• [PROBLEM STATEMENT] For the entries below, print exactly the lines between the line holding "resultados evidenciam a" and the line holding "frase) valor reduzido", inclusive, and nothing else.
[Opening SUPPLIED INFORMATION section]
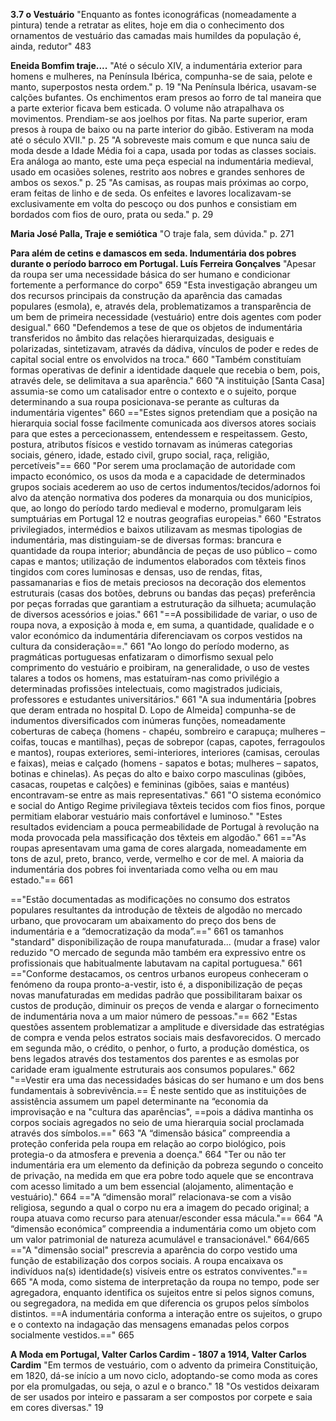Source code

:**3.7 o Vestuário**
"Enquanto as fontes iconográficas (nomeadamente a pintura) tende a retratar as elites, hoje em dia o conhecimento dos ornamentos de vestuário das camadas mais humildes da população é, ainda, redutor" 483

**Eneida Bomfim traje....**
"Até o século XIV, a indumentária exterior para homens e mulheres, na Península Ibérica, compunha-se de saia, pelote e manto, superpostos nesta ordem." p. 19
"Na Península Ibérica, usavam-se calções bufantes. Os enchimentos eram presos ao forro de tal maneira que a parte exterior ficava bem esticada. O volume não atrapalhava os movimentos. Prendiam-se aos joelhos por fitas. Na parte superior, eram presos à roupa de baixo ou na parte interior do gibão. Estiveram na moda até o século XVII." p. 25
"A sobreveste mais comum e que nunca saiu de moda desde a Idade Média foi a capa, usada por todas as classes sociais. Era análoga ao manto, este uma peça especial na indumentária medieval, usado em ocasiões solenes, restrito aos nobres e grandes senhores de ambos os sexos." p. 25
"As camisas, as roupas mais próximas ao corpo, eram feitas de linho e de seda. Os enfeites e lavores localizavam-se exclusivamente em volta do pescoço ou dos punhos e consistiam em bordados com fios de ouro, prata ou seda." p. 29

**Maria José Palla, Traje e semiótica**
"O traje fala, sem dúvida." p. 271

**Para além de cetins e damascos em seda. Indumentária dos pobres durante o período barroco em Portugal. Luís Ferreira Gonçalves**
"Apesar da roupa ser uma necessidade básica do ser humano e condicionar fortemente a performance do corpo" 659
"Esta investigação abrangeu um dos recursos principais da construção da aparência das camadas populares (esmola), e, através dela, problematizamos
a transparência de um bem de primeira necessidade (vestuário) entre dois agentes com poder desigual." 660
"Defendemos a tese de que os objetos de indumentária transferidos no âmbito das relações hierarquizadas, desiguais e polarizadas, sintetizavam, através da dádiva, vínculos de poder e redes de capital social entre os envolvidos na troca." 660
"Também constituíam formas operativas de definir a identidade daquele
que recebia o bem, pois, através dele, se delimitava a sua aparência." 660
"A instituição [Santa Casa] assumia-se como um catalisador entre o contexto e o sujeito, porque determinando a sua roupa posicionava-se perante as culturas da indumentária vigentes" 660
=="Estes signos pretendiam que a posição na hierarquia social fosse facilmente comunicada aos diversos atores sociais para que estes a percecionassem, entendessem e respeitassem. Gesto, postura, atributos físicos e vestido tornavam as inúmeras categorias sociais, género, idade, estado civil, grupo social, raça, religião, percetíveis"== 660
"Por serem uma proclamação de autoridade com impacto económico, os usos da moda e a capacidade de determinados grupos sociais acederem ao uso de certos indumentos/tecidos/adornos foi alvo da atenção normativa dos poderes
da monarquia ou dos municípios, que, ao longo do período tardo medieval e moderno, promulgaram leis sumptuárias em Portugal 12 e noutras geografias
europeias." 660
"Estratos privilegiados, intermédios e baixos utilizavam as mesmas tipologias de indumentária, mas distinguiam-se de diversas formas: brancura e
quantidade da roupa interior; abundância de peças de uso público – como capas e mantos; utilização de indumentos elaborados com têxteis finos tingidos
com cores luminosas e densas, uso de rendas, fitas, passamanarias e fios de metais preciosos na decoração dos elementos estruturais (casas dos botões, debruns ou bandas das peças) preferência por peças forradas
que garantiam a estruturação da silhueta; acumulação
de diversos acessórios e joias." 661
"==A possibilidade de variar, o uso de roupa nova, a exposição à moda e, em
suma, a quantidade, qualidade e o valor económico da indumentária diferenciavam os corpos vestidos na cultura da consideração==." 661
"Ao longo do período moderno, as pragmáticas portuguesas enfatizaram o dimorfismo sexual pelo comprimento do vestuário e proibiram, na generalidade, o uso de vestes talares a todos os homens, mas estatuíram-nas como privilégio a determinadas profissões intelectuais, como magistrados judiciais, professores e estudantes universitários." 661
"A sua indumentária [pobres que deram entrada no hospital D. Lopo de Almeida] compunha-se de indumentos diversificados com inúmeras funções, nomeadamente coberturas de cabeça (homens - chapéu, sombreiro
e carapuça; mulheres – coifas, toucas e mantilhas), peças de sobrepor (capas, capotes, ferragoulos e mantos), roupas exteriores, semi-interiores, interiores
(camisas, ceroulas e faixas), meias e calçado (homens - sapatos e botas; mulheres – sapatos, botinas e chinelas). As peças do alto e baixo corpo masculinas (gibões, casacas, roupetas e calções) e femininas (gibões, saias e mantéus) encontravam-se entre as mais representativas." 661
"O sistema económico e social do Antigo Regime privilegiava têxteis tecidos com fios finos, porque permitiam elaborar vestuário mais confortável e
luminoso." 
"Estes resultados evidenciam a pouca permeabilidade de Portugal à revolução na moda provocada pela massificação dos têxteis em algodão." 661
=="As roupas apresentavam uma gama de cores alargada, nomeadamente em tons de azul, preto, branco, verde, vermelho e cor de mel. A maioria da indumentária dos pobres foi inventariada como velha ou em mau estado."== 661

=="Estão documentadas as modificações no consumo dos estratos populares resultantes da introdução de têxteis de algodão no mercado urbano,
que provocaram um abaixamento do preço dos bens de indumentária e a “democratização da moda”.==" 661
os tamanhos "standard" disponibilização de roupa manufaturada... (mudar a frase) valor reduzido
"O mercado de segunda mão também era expressivo entre os profissionais que habitualmente labutavam na capital portuguesa."  661
=="Conforme destacamos, os centros urbanos europeus conheceram o fenómeno da roupa pronto-a-vestir, isto é, a disponibilização de peças novas manufaturadas em medidas padrão que possibilitaram baixar os custos de produção, diminuir os preços de venda e alargar o fornecimento de indumentária nova a um maior número de pessoas."== 662
"Estas questões assentem problematizar a amplitude e diversidade das estratégias de compra e venda pelos estratos sociais mais desfavorecidos. O mercado em segunda mão, o crédito, o penhor, o furto, a produção doméstica, os bens legados através dos testamentos dos parentes e as esmolas por caridade eram igualmente estruturais aos consumos populares." 662
"==Vestir era uma das necessidades básicas do ser humano e um dos bens fundamentais à sobrevivência.== É neste sentido que as instituições de assistência assumem um papel determinante na “economia da
improvisação e na "cultura das aparências", ==pois a dádiva mantinha os corpos sociais agregados no seio de uma hierarquia social proclamada através
dos símbolos.==" 663
"A “dimensão básica” compreendia a proteção conferida pela roupa
em relação ao corpo biológico, pois protegia-o da atmosfera e prevenia a doença." 664
"Ter ou não ter indumentária era um elemento da definição da pobreza
segundo o conceito de privação, na medida em que era pobre todo aquele que se encontrava com acesso limitado a um bem essencial (alojamento, alimentação e vestuário)." 664
=="A “dimensão moral” relacionava-se com a visão religiosa, segundo a qual o corpo nu era a imagem do pecado original; a roupa atuava como recurso para atenuar/esconder essa mácula."== 664
"A “dimensão económica” compreendia a indumentária como um objeto com um valor patrimonial de natureza acumulável e transacionável." 664/665
=="A "dimensão social" prescrevia a aparência do corpo vestido uma função de estabilização dos corpos sociais. A roupa encaixava os indivíduos na(s) identidade(s) visíveis entre os estratos conviventes."== 665
"A moda, como sistema de interpretação da roupa no tempo, pode ser agregadora, enquanto identifica os sujeitos entre si pelos signos comuns, ou segregadora, na medida em que diferencia os grupos pelos símbolos distintos. ==A indumentária conforma a interação entre os sujeitos, o grupo e o contexto na indagação das mensagens emanadas pelos corpos socialmente vestidos.==" 665

**A Moda em Portugal, Valter Carlos Cardim - 1807 a 1914, Valter Carlos Cardim**
"Em termos de vestuário, com o advento da primeira Constituição, em 1820, dá-se início a um novo ciclo, adoptando-se como moda as cores por ela promulgadas, ou seja, o azul e o branco." 18
"Os vestidos deixaram de ser usados por inteiro e passaram a ser compostos por corpete e saia em cores diversas." 19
[Closing SUPPLIED INFORMATION section]
• [OUTPUT FOR THIS EXERCISE]
"Estes resultados evidenciam a pouca permeabilidade de Portugal à revolução na moda provocada pela massificação dos têxteis em algodão." 661
=="As roupas apresentavam uma gama de cores alargada, nomeadamente em tons de azul, preto, branco, verde, vermelho e cor de mel. A maioria da indumentária dos pobres foi inventariada como velha ou em mau estado."== 661

=="Estão documentadas as modificações no consumo dos estratos populares resultantes da introdução de têxteis de algodão no mercado urbano,
que provocaram um abaixamento do preço dos bens de indumentária e a “democratização da moda”.==" 661
os tamanhos "standard" disponibilização de roupa manufaturada... (mudar a frase) valor reduzido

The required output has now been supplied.